Cinquante mètres à ma droite un morceau de sérac s' est détaché. La pente est si forte qu' il s' abat sans bruit dans la neige fraîche. Il déclenche une petite avalanche et balaye nos traces dans l' enton avant de sauter dans le vide avec un chuintement soyeux.

Philippe peine et s' essouffle sur son mur. La corde monte par secousses espacées. Un souvenir de lecture me revient: désespérant de franchir une de ces barres de séracs, une équipe de Genevois est entrée dans une crevasse et a suivi un long tunnel féerique dans la glace pour ressortir au-dessus de l' obstacle. A la prochaine barre, nous chercherons si par hasard cette année offre à nouveau cette incroyable issue.

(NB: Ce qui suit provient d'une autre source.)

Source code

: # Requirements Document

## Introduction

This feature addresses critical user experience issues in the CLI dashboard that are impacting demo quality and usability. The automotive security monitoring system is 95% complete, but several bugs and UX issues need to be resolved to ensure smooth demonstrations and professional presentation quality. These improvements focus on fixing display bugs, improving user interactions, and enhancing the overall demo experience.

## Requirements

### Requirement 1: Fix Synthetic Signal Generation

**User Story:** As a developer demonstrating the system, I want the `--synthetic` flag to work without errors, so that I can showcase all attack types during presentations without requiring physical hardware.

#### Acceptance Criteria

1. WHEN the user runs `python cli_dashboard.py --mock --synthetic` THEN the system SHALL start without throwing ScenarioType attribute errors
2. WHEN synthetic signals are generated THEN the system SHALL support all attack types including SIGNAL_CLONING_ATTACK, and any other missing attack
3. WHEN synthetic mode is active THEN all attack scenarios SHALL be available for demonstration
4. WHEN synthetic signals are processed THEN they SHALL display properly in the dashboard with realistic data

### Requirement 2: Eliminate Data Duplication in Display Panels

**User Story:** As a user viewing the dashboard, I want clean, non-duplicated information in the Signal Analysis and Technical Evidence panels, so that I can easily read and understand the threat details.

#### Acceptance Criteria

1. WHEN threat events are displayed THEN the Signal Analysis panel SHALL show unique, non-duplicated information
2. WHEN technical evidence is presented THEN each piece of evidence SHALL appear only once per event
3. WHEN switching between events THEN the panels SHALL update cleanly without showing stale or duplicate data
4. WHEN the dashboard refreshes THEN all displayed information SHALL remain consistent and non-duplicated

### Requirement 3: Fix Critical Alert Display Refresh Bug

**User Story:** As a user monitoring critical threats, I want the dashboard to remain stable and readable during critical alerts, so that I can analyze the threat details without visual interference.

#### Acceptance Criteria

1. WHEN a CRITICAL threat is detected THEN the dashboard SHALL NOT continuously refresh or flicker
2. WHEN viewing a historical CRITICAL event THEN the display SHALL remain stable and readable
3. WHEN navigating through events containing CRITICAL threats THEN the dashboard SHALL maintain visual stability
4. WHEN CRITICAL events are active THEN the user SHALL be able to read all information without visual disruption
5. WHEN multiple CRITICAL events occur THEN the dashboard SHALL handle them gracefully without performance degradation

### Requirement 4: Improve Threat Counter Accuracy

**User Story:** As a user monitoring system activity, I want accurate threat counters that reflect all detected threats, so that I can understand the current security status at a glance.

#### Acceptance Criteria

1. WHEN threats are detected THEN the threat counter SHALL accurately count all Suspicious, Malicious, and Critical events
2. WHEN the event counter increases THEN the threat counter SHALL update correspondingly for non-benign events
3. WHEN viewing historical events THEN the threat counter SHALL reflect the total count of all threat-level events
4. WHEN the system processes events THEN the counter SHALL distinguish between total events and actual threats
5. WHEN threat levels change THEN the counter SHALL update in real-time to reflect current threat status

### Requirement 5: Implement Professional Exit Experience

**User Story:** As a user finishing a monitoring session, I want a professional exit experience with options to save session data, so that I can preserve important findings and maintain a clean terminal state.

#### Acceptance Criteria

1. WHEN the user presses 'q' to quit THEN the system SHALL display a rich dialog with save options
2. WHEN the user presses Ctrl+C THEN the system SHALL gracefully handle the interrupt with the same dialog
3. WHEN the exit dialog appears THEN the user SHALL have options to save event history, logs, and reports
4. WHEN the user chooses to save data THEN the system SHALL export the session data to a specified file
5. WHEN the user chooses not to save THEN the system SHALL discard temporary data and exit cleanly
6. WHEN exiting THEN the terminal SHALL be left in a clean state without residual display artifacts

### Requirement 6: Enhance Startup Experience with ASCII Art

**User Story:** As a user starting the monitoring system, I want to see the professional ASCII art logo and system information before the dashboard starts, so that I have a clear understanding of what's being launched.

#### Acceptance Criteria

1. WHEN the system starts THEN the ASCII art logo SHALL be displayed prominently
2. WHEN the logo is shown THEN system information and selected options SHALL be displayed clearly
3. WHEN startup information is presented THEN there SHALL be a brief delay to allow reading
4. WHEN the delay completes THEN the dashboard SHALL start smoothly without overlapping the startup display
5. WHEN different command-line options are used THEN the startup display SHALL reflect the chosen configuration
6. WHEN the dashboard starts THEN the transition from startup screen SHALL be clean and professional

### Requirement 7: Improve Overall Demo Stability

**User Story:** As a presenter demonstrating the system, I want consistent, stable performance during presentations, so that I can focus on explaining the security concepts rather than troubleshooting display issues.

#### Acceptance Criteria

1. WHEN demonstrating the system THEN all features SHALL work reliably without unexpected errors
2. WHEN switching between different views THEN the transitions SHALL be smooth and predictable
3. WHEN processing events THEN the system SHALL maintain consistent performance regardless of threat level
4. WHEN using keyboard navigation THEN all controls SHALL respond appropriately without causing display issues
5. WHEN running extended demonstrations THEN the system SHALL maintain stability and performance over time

Enfin un appel me parvient et je rejoins mon camarade. Il a fait relais sur la crête du mur, dans un poudroiement de soleil. L' endroit est d' une beauté fabuleuse. Un peu détachés de la paroi sur le bord du tremplin que forme le sérac, nous nous trouvons au centre d' un cirque de glace symétrique au cirque de granite de l' arête Ryan/Loch-matter. Après l' Envers des Aiguilles, la face nord des Aiguilles! A droite, c' est l' Aiguille des Deux Aigles, secrète, rarement " escaladée, avec son éperon nord parfaitement rectiligne gravi par Rébuffat et mon vieil ami Bernard Pierre. A gauche, c' est la cuirasse des écailles glacées du Caïman, où Jacques Lagarde a ouvert deux itinéraires follement risqués. Plus loin c' est la face ouest de l' Aiguille de Blaitière où nous devinons la fissure lisse que Brown escalada en y coinçant des cailloux... Au fond, c' est l' arête nord de Blaitière où je me suis usé les doigts. Etrange beauté froide et verticale. Que serait-elle si sa glace et ses dalles ne rappelaient pas des souvenirs, des hommes, et des exploits? Les hommes ont la curieuse prétention de donner un sens au désert, et ils ont raison. Les grimpeurs, et eux seuls, ont fait que ces parois ne nous sont plus indifférentes. Edmond Pidoux, passionné de rocher, dit bien que la nature n' est qu' une huître, et que l' homme en est à la fois la perle et l' acheteur... La neige fraîche est stable, mais profonde, et nous nous y fatiguons à faire la trace le long d' un couloir qui permet d' éviter facilement la troisième barre de séracs. Nous avons vu que la quatrième muraille sera la dernière avant les longues pentes qui mènent au sommet.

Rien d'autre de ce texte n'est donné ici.